### What this task involves
Locate the word "melhorias" in the data below, then copy every line that holds it.
====== Provided records ======
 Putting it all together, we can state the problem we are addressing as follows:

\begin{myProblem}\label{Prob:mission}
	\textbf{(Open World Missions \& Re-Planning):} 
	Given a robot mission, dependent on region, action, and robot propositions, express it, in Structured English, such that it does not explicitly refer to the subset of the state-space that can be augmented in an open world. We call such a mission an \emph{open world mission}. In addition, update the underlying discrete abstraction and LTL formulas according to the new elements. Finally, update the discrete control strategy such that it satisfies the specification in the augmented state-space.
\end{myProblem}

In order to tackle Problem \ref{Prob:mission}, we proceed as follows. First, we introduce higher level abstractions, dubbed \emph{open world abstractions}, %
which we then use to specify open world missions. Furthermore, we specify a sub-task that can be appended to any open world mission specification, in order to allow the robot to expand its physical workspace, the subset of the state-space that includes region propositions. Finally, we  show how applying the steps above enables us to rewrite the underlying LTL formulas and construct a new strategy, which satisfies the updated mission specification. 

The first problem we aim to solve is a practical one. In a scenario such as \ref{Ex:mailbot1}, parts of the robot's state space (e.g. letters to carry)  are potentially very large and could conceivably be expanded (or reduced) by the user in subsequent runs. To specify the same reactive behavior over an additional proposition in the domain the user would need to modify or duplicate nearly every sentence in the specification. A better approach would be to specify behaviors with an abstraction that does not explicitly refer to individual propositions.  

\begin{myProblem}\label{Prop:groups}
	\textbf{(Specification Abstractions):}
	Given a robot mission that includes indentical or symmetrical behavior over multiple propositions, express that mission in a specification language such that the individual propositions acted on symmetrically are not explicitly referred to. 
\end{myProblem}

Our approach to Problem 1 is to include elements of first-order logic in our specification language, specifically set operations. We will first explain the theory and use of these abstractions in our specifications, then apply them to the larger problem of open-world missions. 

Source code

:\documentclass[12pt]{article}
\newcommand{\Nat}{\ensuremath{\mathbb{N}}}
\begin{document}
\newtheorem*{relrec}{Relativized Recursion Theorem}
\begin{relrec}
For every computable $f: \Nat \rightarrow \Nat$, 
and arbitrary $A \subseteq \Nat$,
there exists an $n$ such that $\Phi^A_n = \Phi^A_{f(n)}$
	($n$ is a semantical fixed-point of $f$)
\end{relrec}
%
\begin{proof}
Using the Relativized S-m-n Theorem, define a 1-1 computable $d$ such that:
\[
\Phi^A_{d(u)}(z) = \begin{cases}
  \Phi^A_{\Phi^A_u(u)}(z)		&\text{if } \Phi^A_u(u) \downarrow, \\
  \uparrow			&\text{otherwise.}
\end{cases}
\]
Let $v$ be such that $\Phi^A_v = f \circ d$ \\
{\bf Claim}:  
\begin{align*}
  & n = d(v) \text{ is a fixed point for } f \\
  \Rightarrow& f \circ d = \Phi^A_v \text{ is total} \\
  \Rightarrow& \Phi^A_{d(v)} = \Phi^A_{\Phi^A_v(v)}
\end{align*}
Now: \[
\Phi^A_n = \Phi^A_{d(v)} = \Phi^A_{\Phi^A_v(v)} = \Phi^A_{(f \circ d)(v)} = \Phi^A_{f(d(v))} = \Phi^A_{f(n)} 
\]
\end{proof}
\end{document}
======
====== Provided records ======
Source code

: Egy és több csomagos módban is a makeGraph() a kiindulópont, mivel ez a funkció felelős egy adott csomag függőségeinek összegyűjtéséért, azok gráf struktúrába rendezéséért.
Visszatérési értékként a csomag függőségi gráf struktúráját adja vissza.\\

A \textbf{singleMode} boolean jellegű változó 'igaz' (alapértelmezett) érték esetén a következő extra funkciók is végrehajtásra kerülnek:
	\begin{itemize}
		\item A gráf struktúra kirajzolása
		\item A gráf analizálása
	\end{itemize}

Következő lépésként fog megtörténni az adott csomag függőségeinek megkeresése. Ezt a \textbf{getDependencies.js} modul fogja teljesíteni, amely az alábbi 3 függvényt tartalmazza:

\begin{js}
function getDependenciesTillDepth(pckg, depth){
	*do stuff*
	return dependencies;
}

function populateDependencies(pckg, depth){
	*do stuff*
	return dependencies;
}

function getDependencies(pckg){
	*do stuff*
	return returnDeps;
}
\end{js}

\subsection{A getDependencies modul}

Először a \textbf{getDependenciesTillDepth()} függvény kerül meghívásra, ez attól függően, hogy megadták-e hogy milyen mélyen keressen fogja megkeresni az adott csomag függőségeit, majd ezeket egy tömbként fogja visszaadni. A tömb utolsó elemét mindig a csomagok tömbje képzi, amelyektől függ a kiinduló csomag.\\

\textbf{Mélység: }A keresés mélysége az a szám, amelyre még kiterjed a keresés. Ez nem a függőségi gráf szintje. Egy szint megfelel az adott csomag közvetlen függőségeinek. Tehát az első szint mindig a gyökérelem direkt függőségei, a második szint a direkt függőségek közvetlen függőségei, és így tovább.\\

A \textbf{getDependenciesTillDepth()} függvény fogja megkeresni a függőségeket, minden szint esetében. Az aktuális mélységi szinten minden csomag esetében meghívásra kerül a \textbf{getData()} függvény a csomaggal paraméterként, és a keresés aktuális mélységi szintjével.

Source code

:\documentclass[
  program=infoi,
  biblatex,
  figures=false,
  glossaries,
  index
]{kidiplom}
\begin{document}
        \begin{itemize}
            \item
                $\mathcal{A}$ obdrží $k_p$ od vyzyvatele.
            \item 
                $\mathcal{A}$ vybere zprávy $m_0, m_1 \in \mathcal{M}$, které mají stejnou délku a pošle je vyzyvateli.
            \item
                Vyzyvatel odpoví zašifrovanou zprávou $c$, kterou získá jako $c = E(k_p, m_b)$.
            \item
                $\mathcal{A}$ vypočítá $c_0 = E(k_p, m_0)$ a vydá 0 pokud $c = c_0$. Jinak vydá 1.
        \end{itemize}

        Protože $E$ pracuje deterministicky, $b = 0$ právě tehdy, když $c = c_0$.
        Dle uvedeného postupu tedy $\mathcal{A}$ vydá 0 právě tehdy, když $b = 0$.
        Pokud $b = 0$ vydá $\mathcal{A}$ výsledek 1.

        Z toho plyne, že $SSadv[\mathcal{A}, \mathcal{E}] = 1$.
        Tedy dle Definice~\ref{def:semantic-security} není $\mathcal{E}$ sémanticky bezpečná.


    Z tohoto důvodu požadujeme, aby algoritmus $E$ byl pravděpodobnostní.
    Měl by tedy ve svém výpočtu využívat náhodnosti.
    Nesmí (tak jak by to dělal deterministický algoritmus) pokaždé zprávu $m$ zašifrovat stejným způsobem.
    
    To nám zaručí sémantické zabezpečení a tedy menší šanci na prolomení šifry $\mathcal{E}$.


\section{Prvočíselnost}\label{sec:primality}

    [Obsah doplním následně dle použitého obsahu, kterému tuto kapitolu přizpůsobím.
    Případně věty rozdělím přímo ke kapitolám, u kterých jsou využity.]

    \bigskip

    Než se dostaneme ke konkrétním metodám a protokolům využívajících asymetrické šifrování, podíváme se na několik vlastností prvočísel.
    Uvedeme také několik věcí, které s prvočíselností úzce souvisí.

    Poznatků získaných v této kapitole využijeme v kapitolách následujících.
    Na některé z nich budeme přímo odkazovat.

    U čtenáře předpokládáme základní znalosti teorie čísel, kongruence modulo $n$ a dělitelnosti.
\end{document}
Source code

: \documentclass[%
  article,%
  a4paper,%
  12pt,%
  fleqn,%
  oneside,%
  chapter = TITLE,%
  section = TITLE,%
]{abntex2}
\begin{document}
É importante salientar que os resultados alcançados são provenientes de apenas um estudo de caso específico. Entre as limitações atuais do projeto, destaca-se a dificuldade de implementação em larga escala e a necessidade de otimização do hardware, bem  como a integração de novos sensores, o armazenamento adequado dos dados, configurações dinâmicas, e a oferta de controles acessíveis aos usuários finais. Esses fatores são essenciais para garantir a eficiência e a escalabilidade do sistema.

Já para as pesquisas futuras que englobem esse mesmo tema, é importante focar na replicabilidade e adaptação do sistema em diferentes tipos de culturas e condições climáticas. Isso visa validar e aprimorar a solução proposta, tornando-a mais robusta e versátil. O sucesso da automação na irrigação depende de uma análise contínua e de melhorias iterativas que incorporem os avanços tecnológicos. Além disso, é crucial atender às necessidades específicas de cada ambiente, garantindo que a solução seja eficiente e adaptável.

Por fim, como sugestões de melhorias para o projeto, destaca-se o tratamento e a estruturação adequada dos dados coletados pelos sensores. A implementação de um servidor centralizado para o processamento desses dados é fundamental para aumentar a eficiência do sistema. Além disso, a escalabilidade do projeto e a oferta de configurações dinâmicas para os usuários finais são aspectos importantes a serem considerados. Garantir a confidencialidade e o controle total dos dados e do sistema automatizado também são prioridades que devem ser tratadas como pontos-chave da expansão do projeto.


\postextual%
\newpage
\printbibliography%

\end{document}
======
### Output for this exercise
Já para as pesquisas futuras que englobem esse mesmo tema, é importante focar na replicabilidade e adaptação do sistema em diferentes tipos de culturas e condições climáticas. Isso visa validar e aprimorar a solução proposta, tornando-a mais robusta e versátil. O sucesso da automação na irrigação depende de uma análise contínua e de melhorias iterativas que incorporem os avanços tecnológicos. Além disso, é crucial atender às necessidades específicas de cada ambiente, garantindo que a solução seja eficiente e adaptável.
Por fim, como sugestões de melhorias para o projeto, destaca-se o tratamento e a estruturação adequada dos dados coletados pelos sensores. A implementação de um servidor centralizado para o processamento desses dados é fundamental para aumentar a eficiência do sistema. Além disso, a escalabilidade do projeto e a oferta de configurações dinâmicas para os usuários finais são aspectos importantes a serem considerados. Garantir a confidencialidade e o controle total dos dados e do sistema automatizado também são prioridades que devem ser tratadas como pontos-chave da expansão do projeto.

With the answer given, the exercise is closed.